Interventi di Giovanni Bruno, Ada Donno e Maurizio Nocera.
L'ebook è acquistabile sulla piattaforma: www.bookrepublic.it
https://www.bookrepublic.it/book/9788899679156-auschwitz/?tl=1
di Ada Donno
Esistono profonde ragioni ideali ed etiche che hanno motivato e tuttora motivano la trasmissione di memoria delle vicende racchiuse nella parola Olocausto, e presiedono alla ri-narrazione rituale di esse, ad una data annualmente condivisa perché significativa e simbolica. Serbare la memoria, ce lo ripetiamo, aiuta a comprendere la storia e i suoi percorsi difficili. Compiere il viaggio a Oswiecim, almeno una volta nella vita, per visitare il museo di Auschwitz-Birkenau, ci aiuta a dire che ci assumiamo la nostra quota di responsabilità degli orrori e le atrocità, come un fardello di dolore che ci è stato lasciato in eredità e che vogliamo custodire ancora nel nuovo secolo, anche se al tempo dei campi nazisti non eravamo neppure nati. In quanto donne e uomini di questo paese, di questo continente, di questo pianeta.

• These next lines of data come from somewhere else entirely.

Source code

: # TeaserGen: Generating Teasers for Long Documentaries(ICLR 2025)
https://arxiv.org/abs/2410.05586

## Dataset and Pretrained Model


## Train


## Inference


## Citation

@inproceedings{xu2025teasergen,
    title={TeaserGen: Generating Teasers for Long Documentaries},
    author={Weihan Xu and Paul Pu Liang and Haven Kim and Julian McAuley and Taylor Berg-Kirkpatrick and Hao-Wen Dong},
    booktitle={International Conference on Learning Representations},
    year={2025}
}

E’ un antidoto contro la dimenticanza, perché è rimasto com’era negli ultimi giorni della “soluzione finale della questione ebraica”, perché i suoi costruttori non fecero in tempo a seppellirlo, come avevano fatto con gli altri centri d’internamento e sterminio disseminati in Europa.
Nella lettura della letteratura (vasta) sull’Olocausto, due domande mi ritornano
sempre con inquietudine.
La prima riguarda la complessità e l’efficienza “scientifica”, l’impiego di
tale quantità di tecnici e di specialisti nel sistema di annientamento delle persone
“indesiderate” che la paranoica dottrina nazista aveva stabilito di eliminare: gli
ebrei, i comunisti e tutti gli altri oppositori politici, gruppi etnici come i rom
e i sinti, gruppi religiosi come testimoni di
Geova e pentecostali, gli omosessuali, i disabili mentali e i portatori
di handicap.
Molti storici dell’Olocausto, cito Raul Hilberg per tutti, hanno descritto
nei dettagli le dimensioni, le caratteristiche organizzative e tecniche
dispiegate dalla gigantesca macchina di sterminio nazista. La meticolosa pianificazione e attuazione del processo di distruzione, le strutture economico-amministrative e burocrazie
ministeriali appositamente incaricate, la Wehrmacht e le SS, l'apparato
del Partito nazista.
E’ stato ricostruito l’intero processo dell’annientamento nelle sue diverse
fasi. Dapprima l’introduzione della lunga serie di disposizioni e decreti che delinearono
la cosiddetta "soluzione economica del problema ebraico" (gli ebrei
sottoposti a crescenti pressioni per rinunciare alle loro attività economiche e
ad andarsene). Poi la messa a punto
dall'"Ufficio per l'emigrazione ebraica" diretto da Adolf
Eichmann – la banalità del male – dei progetti cosiddetti di “trasferimento degli
ebrei al di fuori dello spazio economico europeo”, attraverso il confinamento nei ghetti e
successivamente nei campi di concentramento per il lavoro schiavistico e
per lo sterminio sistematico.
E’ stato analizzato anche il linguaggio adoperato dall'organizzazione
nazista in riferimento all’annientamento: burocratico, allusivo, circonvoluto, eufemistico,
per dire le cose senza dirle. Passò del tempo prima che si capisse che “trasferire
all’est” significava “destinare allo
sterminio”. Per indicare la deportazione si usavano espressioni come Auswanderung (emigrazione), Wohnsitzverlegung (trasferimento
di residenza) e Aussiedlung (reinsediamento).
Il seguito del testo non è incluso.